Federal judges in Minnesota — and across the country — have widely rejected the Trump administration’s policy of “mandatory detention” that denies immigrants the opportunity to be released on bond pending immigration proceedings even if they’ve lived in the country for years.
Again and again, judges have ordered ICE to release immigrants like Hernandez, who were arrested without warrants and pose no obvious safety or flight risk. Appeals courts have split on the issue, however, meaning it is likely to go before the U.S. Supreme Court.
Weeks after his arrest, the Advocates for Human Rights filed a class action lawsuit accusing the the Department of Homeland Security of systemically preventing detainees from accessing attorneys.
Detainees were moved so frequently and quickly that even the government struggled to keep track of them, according to detainee lawyers. DHS officials also denied detainees access to private phone calls and barred them from sending mail or email.
U.S. District Judge Nancy Brasel, a Trump appointee, sided with the lawyers bringing the case, finding that the government’s “policies and practices at Whipple all but extinguish a detainee’s access to counsel.” She granted a temporary restraining order in the case in February and ordered DHS to give immigrants access to lawyers immediately after being detained and before being transferred out of state.
“The Constitution does not permit the government to arrest thousands of individuals and then disregard their constitutional rights because it would be too challenging to honor those rights,” Brasel wrote in one of many scathing orders issued by federal judges during Operation Metro Surge.
Another family separation
This isn’t the first time the Hernandez family has been separated because of their immigration status.
Hernandez’s wife had to move back to Mexico for 14 years before she was able to return as a permanent resident with the sponsorship of her son. During those years, Hernandez worked two jobs to support his sons.
“Now it’s the other way around … My dad’s taken away, and I’m with my mom,” Hernandez Jr. said.
Hernandez Jr. worries about his father having to return to Mexico. They have an extended family, but where they live is dangerous, with cartel members sometimes shutting down the streets.

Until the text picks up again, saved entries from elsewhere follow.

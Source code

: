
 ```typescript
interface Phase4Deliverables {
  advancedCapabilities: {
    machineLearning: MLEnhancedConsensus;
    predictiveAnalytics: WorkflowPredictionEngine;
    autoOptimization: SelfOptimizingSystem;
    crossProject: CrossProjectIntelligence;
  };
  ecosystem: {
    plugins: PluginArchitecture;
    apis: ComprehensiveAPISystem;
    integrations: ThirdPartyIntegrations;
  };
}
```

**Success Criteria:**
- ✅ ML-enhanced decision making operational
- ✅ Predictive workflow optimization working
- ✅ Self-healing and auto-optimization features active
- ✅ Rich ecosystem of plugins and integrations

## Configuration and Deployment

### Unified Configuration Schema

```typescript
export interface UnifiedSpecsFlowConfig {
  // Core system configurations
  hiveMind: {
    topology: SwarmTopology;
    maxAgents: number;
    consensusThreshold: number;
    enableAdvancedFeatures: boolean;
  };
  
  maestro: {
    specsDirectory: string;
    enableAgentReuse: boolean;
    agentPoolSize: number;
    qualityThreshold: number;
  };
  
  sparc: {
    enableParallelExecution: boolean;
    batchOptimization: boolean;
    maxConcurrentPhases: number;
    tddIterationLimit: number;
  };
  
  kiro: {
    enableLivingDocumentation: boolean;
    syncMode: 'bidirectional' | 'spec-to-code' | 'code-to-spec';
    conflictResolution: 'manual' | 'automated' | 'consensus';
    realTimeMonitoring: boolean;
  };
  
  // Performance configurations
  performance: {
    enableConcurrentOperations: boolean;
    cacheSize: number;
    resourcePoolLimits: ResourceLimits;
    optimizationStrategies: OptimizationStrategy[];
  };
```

His mother, who has diabetes and other medical issues, also relies on his father as her primary caretaker. She would have to decide whether to return to Mexico to be with her husband after years of separation, which means leaving her children, grandchildren and life in America behind.
“This is a great country here in the U.S. It’s a great country that gives opportunities,” Hernandez Jr. said. “I’m praying and I’m staying faithful to our God that He’ll get my dad out of this situation.”